## Data records:
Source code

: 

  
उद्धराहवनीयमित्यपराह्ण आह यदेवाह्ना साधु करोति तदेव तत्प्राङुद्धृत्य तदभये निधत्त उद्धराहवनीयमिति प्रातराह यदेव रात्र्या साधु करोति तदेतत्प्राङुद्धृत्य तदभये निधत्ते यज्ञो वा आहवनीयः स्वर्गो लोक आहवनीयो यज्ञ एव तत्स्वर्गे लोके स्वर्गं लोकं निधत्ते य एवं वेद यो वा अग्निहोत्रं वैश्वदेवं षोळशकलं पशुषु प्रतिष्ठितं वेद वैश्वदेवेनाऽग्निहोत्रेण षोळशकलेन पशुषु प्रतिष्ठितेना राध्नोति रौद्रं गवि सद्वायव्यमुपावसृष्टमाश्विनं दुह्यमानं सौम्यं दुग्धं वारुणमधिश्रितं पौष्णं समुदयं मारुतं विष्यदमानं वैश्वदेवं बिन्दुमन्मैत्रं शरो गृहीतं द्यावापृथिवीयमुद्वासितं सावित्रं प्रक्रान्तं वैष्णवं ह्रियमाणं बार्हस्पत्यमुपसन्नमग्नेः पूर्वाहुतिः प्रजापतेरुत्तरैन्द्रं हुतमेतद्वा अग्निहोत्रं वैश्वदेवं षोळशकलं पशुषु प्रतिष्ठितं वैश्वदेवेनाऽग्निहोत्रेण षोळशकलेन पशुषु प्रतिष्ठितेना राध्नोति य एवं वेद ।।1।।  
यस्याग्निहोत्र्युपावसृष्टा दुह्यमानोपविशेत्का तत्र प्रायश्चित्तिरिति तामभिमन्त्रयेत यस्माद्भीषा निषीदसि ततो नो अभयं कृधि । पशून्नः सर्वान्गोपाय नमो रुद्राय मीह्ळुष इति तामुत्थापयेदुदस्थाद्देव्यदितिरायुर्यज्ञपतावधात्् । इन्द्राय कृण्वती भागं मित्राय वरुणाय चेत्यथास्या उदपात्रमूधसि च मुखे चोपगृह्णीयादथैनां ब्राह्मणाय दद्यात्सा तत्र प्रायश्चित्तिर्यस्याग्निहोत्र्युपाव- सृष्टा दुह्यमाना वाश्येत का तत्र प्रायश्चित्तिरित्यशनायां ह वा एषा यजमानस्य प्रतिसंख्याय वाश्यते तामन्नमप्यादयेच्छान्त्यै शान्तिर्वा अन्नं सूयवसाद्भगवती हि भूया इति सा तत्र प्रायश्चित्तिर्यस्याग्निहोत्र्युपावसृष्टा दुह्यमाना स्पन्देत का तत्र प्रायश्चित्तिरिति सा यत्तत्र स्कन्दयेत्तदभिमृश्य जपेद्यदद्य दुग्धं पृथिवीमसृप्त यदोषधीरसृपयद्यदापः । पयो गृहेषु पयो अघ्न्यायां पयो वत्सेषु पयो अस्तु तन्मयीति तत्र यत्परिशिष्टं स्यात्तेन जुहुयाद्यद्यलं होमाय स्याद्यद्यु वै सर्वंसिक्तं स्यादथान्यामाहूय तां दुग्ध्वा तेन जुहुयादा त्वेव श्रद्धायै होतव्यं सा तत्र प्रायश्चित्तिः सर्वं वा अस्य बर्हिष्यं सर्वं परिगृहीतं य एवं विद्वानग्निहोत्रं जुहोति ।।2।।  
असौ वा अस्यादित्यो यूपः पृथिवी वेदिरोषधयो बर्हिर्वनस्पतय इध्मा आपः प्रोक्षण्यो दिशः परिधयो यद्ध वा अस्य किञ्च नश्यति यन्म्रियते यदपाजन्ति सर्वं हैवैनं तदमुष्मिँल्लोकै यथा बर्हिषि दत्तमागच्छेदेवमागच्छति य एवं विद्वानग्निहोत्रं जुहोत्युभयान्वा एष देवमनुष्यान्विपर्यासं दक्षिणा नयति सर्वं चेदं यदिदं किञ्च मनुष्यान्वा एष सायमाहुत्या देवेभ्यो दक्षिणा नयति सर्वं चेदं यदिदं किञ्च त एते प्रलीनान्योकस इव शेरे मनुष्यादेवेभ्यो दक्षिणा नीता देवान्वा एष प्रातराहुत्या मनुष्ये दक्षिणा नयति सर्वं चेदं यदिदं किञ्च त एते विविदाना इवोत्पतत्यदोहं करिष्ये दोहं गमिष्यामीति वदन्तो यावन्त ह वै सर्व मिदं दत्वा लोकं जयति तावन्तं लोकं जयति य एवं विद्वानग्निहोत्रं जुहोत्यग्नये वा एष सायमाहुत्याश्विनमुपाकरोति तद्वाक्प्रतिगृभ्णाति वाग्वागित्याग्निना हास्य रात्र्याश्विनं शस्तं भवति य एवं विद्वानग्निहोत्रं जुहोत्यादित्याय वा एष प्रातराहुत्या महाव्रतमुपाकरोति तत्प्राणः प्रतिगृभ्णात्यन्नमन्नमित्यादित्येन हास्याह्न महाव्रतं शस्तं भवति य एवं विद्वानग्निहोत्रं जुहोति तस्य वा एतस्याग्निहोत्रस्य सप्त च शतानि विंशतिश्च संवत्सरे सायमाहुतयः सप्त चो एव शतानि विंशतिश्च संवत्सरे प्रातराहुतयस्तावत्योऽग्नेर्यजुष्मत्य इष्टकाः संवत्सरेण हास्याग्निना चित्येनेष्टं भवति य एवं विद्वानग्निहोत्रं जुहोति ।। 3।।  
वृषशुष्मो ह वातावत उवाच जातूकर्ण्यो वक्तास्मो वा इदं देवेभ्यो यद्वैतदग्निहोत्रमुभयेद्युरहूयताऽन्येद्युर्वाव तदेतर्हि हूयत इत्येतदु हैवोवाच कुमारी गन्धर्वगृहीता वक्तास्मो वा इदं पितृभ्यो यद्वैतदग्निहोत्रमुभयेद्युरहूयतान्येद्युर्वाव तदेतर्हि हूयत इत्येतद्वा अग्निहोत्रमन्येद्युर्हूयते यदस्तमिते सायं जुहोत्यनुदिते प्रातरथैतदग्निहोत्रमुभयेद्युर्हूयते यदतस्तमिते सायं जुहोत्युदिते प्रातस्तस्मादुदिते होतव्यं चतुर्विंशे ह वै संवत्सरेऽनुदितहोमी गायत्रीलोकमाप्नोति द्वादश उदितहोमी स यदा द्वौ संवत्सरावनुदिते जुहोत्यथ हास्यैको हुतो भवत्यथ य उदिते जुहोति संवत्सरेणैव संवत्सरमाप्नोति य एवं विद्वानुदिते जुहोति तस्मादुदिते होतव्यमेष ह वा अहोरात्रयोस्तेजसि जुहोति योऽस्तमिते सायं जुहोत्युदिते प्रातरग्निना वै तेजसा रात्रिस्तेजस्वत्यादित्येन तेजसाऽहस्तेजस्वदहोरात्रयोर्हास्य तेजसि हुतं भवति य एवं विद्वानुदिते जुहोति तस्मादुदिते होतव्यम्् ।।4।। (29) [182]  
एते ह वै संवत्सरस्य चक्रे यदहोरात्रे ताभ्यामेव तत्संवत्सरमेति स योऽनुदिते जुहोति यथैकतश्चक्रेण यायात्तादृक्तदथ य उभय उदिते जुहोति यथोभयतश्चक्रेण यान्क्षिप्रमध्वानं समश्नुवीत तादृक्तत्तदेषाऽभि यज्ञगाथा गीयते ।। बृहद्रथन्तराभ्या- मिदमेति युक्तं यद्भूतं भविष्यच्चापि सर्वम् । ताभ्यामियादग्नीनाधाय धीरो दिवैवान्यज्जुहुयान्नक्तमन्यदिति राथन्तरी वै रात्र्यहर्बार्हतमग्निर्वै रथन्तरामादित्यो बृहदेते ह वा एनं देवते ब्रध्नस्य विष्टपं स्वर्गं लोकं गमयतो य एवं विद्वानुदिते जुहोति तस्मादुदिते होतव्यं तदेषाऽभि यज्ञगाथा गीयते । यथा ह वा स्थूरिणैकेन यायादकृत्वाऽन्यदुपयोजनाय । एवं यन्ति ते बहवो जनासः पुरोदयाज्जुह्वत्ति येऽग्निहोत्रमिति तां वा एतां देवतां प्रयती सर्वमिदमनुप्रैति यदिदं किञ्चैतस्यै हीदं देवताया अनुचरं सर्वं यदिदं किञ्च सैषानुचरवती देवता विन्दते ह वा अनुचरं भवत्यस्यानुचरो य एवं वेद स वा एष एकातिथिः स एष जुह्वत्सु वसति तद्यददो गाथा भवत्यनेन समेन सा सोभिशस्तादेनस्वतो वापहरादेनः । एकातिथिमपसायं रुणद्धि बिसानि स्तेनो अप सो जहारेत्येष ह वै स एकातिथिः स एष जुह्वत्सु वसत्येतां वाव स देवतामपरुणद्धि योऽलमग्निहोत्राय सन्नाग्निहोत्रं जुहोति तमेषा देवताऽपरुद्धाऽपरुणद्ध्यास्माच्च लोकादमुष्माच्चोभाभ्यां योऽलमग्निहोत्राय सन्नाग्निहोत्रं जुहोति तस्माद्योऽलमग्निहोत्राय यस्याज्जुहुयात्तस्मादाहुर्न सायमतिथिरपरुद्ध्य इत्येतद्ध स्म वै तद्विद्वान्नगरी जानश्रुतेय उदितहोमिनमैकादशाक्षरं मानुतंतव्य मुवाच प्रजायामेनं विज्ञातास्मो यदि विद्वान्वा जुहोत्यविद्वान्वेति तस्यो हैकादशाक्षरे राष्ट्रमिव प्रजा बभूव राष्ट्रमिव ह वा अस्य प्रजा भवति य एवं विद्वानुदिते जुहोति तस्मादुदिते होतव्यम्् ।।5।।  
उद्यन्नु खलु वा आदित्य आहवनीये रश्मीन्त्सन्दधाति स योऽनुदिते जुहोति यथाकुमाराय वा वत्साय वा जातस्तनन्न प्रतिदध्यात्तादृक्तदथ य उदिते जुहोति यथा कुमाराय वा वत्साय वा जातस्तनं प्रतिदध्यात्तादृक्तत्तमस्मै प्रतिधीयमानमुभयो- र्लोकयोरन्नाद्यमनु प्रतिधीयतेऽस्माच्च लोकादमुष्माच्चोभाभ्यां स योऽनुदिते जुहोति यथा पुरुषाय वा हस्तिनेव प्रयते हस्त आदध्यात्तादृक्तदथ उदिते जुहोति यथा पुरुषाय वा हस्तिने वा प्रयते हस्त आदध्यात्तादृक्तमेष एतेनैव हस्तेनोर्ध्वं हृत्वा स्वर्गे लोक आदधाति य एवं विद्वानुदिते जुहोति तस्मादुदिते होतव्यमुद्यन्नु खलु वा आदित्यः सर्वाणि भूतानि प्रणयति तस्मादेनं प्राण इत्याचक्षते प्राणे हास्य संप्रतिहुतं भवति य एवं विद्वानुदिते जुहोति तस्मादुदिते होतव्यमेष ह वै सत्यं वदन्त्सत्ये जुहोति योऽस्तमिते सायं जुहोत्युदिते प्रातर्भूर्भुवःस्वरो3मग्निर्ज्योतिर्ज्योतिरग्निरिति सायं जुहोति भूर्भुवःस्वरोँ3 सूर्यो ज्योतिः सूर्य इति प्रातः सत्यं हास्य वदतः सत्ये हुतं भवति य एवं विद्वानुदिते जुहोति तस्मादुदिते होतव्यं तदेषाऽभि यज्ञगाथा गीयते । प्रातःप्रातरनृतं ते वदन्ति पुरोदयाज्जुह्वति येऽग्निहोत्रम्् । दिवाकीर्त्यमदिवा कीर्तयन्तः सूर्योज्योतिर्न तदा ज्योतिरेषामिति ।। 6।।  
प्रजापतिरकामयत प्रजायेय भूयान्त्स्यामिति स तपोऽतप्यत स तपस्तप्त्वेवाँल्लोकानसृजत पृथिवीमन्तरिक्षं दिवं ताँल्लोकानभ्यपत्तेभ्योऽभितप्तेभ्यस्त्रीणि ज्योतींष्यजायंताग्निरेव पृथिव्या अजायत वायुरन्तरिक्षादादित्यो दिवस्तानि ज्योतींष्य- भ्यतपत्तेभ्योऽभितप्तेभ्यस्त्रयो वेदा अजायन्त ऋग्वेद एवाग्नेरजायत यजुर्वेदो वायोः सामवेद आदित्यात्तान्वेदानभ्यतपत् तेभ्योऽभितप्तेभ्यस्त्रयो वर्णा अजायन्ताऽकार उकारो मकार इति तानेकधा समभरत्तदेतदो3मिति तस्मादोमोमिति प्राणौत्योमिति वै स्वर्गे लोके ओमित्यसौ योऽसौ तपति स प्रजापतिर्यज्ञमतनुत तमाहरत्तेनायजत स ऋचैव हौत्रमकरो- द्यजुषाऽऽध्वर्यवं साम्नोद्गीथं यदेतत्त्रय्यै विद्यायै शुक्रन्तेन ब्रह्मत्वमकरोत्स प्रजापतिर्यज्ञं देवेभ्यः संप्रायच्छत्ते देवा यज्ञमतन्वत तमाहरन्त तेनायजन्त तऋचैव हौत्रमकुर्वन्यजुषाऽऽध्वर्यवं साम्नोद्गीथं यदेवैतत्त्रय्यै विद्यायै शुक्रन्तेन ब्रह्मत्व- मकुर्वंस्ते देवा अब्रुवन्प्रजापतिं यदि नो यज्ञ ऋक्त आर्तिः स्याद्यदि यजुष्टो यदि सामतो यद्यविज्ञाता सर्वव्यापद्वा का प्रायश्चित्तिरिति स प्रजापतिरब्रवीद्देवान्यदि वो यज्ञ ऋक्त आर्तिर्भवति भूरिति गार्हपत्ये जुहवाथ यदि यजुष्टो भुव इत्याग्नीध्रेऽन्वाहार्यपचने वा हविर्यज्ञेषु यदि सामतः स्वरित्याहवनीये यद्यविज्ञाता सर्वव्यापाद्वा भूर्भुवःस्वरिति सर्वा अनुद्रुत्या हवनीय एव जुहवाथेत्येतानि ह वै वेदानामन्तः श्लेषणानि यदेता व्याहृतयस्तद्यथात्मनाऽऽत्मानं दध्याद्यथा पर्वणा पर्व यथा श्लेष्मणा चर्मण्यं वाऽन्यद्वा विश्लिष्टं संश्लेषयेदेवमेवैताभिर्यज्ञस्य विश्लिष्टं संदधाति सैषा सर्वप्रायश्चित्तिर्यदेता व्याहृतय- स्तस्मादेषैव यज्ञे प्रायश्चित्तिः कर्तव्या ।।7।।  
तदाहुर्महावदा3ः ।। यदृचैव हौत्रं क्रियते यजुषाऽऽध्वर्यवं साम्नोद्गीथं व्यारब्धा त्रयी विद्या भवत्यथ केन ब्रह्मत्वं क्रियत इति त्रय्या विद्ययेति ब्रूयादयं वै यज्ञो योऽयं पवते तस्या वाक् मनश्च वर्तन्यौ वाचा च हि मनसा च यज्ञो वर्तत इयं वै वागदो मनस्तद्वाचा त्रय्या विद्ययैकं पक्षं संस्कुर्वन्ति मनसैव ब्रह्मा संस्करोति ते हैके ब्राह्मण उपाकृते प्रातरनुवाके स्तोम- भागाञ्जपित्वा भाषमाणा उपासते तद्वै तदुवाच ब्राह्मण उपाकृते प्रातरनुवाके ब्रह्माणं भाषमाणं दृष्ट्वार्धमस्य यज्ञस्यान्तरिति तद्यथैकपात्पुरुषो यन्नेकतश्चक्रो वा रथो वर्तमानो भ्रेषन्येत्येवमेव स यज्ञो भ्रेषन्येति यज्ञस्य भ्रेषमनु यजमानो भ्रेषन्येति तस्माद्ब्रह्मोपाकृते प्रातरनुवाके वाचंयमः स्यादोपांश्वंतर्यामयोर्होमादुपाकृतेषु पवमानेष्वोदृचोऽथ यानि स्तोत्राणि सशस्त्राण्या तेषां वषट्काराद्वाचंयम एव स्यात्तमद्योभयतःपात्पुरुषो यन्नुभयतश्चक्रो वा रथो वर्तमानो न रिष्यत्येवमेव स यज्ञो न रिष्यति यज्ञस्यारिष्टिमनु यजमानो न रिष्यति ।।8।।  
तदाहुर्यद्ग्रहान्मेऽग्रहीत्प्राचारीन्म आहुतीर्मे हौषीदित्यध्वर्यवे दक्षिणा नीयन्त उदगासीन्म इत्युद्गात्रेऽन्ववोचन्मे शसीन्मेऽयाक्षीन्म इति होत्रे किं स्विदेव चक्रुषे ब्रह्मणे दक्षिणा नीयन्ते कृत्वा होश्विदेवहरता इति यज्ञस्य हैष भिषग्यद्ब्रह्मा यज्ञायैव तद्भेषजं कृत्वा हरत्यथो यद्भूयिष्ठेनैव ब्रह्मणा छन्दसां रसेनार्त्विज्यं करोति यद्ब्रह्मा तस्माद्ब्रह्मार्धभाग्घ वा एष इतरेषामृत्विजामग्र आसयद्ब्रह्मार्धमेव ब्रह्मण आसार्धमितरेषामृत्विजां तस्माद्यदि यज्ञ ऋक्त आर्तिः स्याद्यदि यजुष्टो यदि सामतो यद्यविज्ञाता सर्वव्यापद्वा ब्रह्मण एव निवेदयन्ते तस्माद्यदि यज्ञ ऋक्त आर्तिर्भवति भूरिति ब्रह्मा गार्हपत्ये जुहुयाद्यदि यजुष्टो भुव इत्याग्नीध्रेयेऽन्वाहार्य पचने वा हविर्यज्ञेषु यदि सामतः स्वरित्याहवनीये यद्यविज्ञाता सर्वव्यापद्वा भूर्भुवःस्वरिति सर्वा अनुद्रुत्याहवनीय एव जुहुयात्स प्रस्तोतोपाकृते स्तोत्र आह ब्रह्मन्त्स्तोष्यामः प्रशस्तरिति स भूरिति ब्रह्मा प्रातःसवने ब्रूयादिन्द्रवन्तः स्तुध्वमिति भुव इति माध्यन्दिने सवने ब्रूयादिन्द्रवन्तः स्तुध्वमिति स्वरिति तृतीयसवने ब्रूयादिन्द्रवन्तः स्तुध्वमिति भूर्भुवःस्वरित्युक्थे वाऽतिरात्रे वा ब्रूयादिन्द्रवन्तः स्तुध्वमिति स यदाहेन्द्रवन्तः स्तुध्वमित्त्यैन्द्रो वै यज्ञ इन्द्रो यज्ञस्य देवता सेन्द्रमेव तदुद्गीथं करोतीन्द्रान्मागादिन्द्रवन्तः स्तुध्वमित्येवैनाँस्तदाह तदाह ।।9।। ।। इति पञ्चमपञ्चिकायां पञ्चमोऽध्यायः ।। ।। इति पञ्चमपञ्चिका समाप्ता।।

## Required action:
Please write out the material word for word from its first line through the line holding "उद्धराहवनीयमित्यपराह्ण आह यदेवाह्ना", including both, and no line past it.

## Written answer:
Source code

: 

  
उद्धराहवनीयमित्यपराह्ण आह यदेवाह्ना साधु करोति तदेव तत्प्राङुद्धृत्य तदभये निधत्त उद्धराहवनीयमिति प्रातराह यदेव रात्र्या साधु करोति तदेतत्प्राङुद्धृत्य तदभये निधत्ते यज्ञो वा आहवनीयः स्वर्गो लोक आहवनीयो यज्ञ एव तत्स्वर्गे लोके स्वर्गं लोकं निधत्ते य एवं वेद यो वा अग्निहोत्रं वैश्वदेवं षोळशकलं पशुषु प्रतिष्ठितं वेद वैश्वदेवेनाऽग्निहोत्रेण षोळशकलेन पशुषु प्रतिष्ठितेना राध्नोति रौद्रं गवि सद्वायव्यमुपावसृष्टमाश्विनं दुह्यमानं सौम्यं दुग्धं वारुणमधिश्रितं पौष्णं समुदयं मारुतं विष्यदमानं वैश्वदेवं बिन्दुमन्मैत्रं शरो गृहीतं द्यावापृथिवीयमुद्वासितं सावित्रं प्रक्रान्तं वैष्णवं ह्रियमाणं बार्हस्पत्यमुपसन्नमग्नेः पूर्वाहुतिः प्रजापतेरुत्तरैन्द्रं हुतमेतद्वा अग्निहोत्रं वैश्वदेवं षोळशकलं पशुषु प्रतिष्ठितं वैश्वदेवेनाऽग्निहोत्रेण षोळशकलेन पशुषु प्रतिष्ठितेना राध्नोति य एवं वेद ।।1।।  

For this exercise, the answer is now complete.